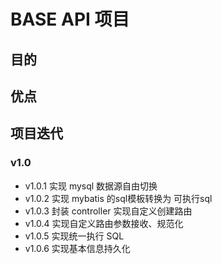 # BASE API 项目

## 目的


## 优点


## 项目迭代
### v1.0

- v1.0.1 实现 mysql 数据源自由切换
- v1.0.2 实现 mybatis 的sql模板转换为 可执行sql
- v1.0.3 封装 controller 实现自定义创建路由
- v1.0.4 实现自定义路由参数接收、规范化
- v1.0.5 实现统一执行 SQL
- v1.0.6 实现基本信息持久化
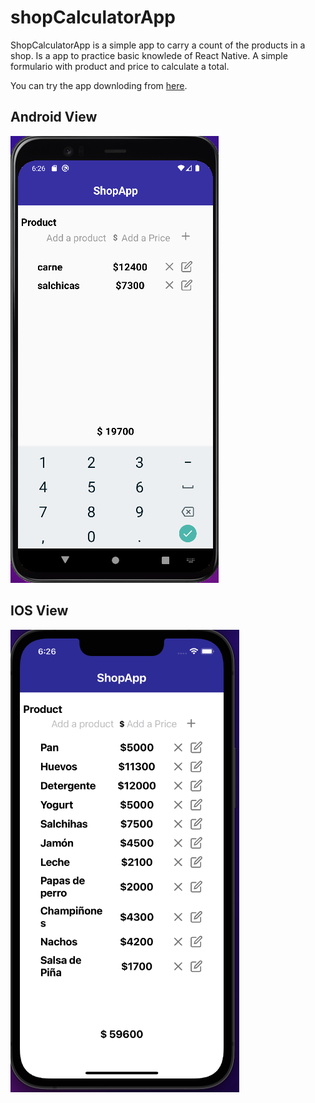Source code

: # shopCalculatorApp


ShopCalculatorApp is a simple app to carry a count of the products in a shop. Is a app to practice basic knowlede of React Native. A simple formulario with product and price to calculate a total.


You can try the app downloding from [here](https://drive.google.com/file/d/1BqPyAlYhxRGan87OkYiTaKnDhVlChb5v/view?usp=sharing).

## Android View

![Android View](https://github.com/javbk201/shopCalculatorApp/blob/main/Captura%20de%20Pantalla%202022-02-09%20a%20la(s)%2018.26.29.png)


## IOS View
![Iphone View](https://github.com/javbk201/shopCalculatorApp/blob/main/Captura%20de%20Pantalla%202022-02-09%20a%20la(s)%2018.26.38.png)
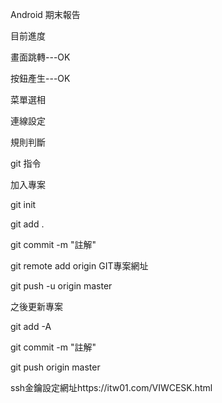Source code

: Android 期末報告

目前進度

畫面跳轉---OK

按鈕產生---OK

菜單選相

連線設定

規則判斷

git 指令

加入專案

git init

git add .

git commit -m "註解"

git remote add origin GIT專案網址

git push -u origin master


之後更新專案

git add -A

git commit -m "註解"

git push origin master

ssh金鑰設定網址https://itw01.com/VIWCESK.html
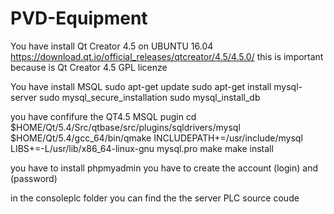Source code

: # PVD-Equipment

You have install Qt Creator 4.5 on UBUNTU 16.04
https://download.qt.io/official_releases/qtcreator/4.5/4.5.0/
this is important because is Qt Creator 4.5 GPL licenze

You have install MSQL 
sudo apt-get update
sudo apt-get install mysql-server
sudo mysql_secure_installation
sudo mysql_install_db

you have confifure the  QT4.5 MSQL pugin 
cd $HOME/Qt/5.4/Src/qtbase/src/plugins/sqldrivers/mysql
$HOME/Qt/5.4/gcc_64/bin/qmake INCLUDEPATH+=/usr/include/mysql LIBS+=-L/usr/lib/x86_64-linux-gnu mysql.pro
make
make install

you have to install phpmyadmin 
you have to create the account (login)  and (password)

in the consoleplc folder you can find the the server PLC source coude
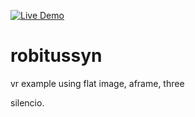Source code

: [![Live Demo](https://img.shields.io/badge/demo-online-green.svg)](https://cdn.rawgit.com/pseuyi/robitussyn/c79a1a80/index.html)

# robitussyn

vr example using flat image, aframe, three

silencio.
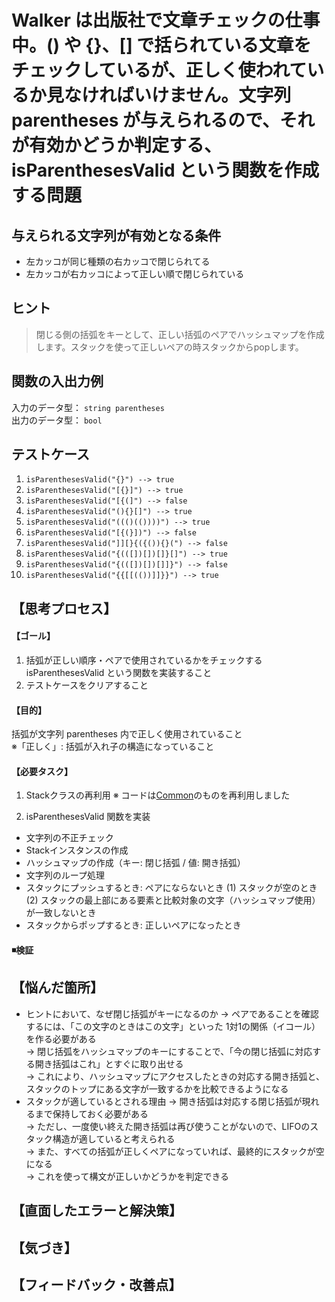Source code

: # Walker は出版社で文章チェックの仕事中。() や {}、[] で括られている文章をチェックしているが、正しく使われているか見なければいけません。文字列 parentheses が与えられるので、それが有効かどうか判定する、isParenthesesValid という関数を作成する問題

## 与えられる文字列が有効となる条件
- 左カッコが同じ種類の右カッコで閉じられてる
- 左カッコが右カッコによって正しい順で閉じられている

## ヒント
>閉じる側の括弧をキーとして、正しい括弧のペアでハッシュマップを作成します。スタックを使って正しいペアの時スタックからpopします。


## 関数の入出力例
入力のデータ型： `string parentheses`  
出力のデータ型： `bool`  


## テストケース
1. `isParenthesesValid("{}") --> true`  
2. `isParenthesesValid("[{}]") --> true`  
3. `isParenthesesValid("[{(]") --> false`  
4. `isParenthesesValid("(){}[]") --> true`  
5. `isParenthesesValid("((()(())))") --> true`  
6. `isParenthesesValid("[{(}])") --> false`  
7. `isParenthesesValid("]][}{({()){}(") --> false`  
8. `isParenthesesValid("{(([])[])[]}[]") --> true`  
9. `isParenthesesValid("{(([])[])[]]}") --> false`  
10. `isParenthesesValid("{{[[(())]]}}") --> true`  


## 【思考プロセス】
#### 【ゴール】  
1. 括弧が正しい順序・ペアで使用されているかをチェックする isParenthesesValid という関数を実装すること  
2. テストケースをクリアすること

#### 【目的】
括弧が文字列 parentheses 内で正しく使用されていること  
※「正しく」: 括弧が入れ子の構造になっていること  

#### 【必要タスク】
1. Stackクラスの再利用 
※ コードは[Common](../Common/php)のものを再利用しました  

2. isParenthesesValid 関数を実装
- 文字列の不正チェック
- Stackインスタンスの作成
- ハッシュマップの作成（キー: 閉じ括弧 / 値: 開き括弧）
- 文字列のループ処理
- スタックにプッシュするとき: ペアにならないとき
(1) スタックが空のとき  
(2) スタックの最上部にある要素と比較対象の文字（ハッシュマップ使用）が一致しないとき  
- スタックからポップするとき: 正しいペアになったとき
 

#### ◾️検証  


## 【悩んだ箇所】
- ヒントにおいて、なぜ閉じ括弧がキーになるのか
→ ペアであることを確認するには、「この文字のときはこの文字」といった 1対1の関係（イコール） を作る必要がある  
→ 閉じ括弧をハッシュマップのキーにすることで、「今の閉じ括弧に対応する開き括弧はこれ」とすぐに取り出せる  
→ これにより、ハッシュマップにアクセスしたときの対応する開き括弧と、スタックのトップにある文字が一致するかを比較できるようになる  
- スタックが適しているとされる理由
→ 開き括弧は対応する閉じ括弧が現れるまで保持しておく必要がある  
→ ただし、一度使い終えた開き括弧は再び使うことがないので、LIFOのスタック構造が適していると考えられる  
→ また、すべての括弧が正しくペアになっていれば、最終的にスタックが空になる  
→ これを使って構文が正しいかどうかを判定できる  

## 【直面したエラーと解決策】


## 【気づき】


## 【フィードバック・改善点】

■ **Task objective**: Copy each line of the data that includes the word "sudo".

■ **Result**:
sudo apt-get update
sudo apt-get install mysql-server
sudo mysql_secure_installation
sudo mysql_install_db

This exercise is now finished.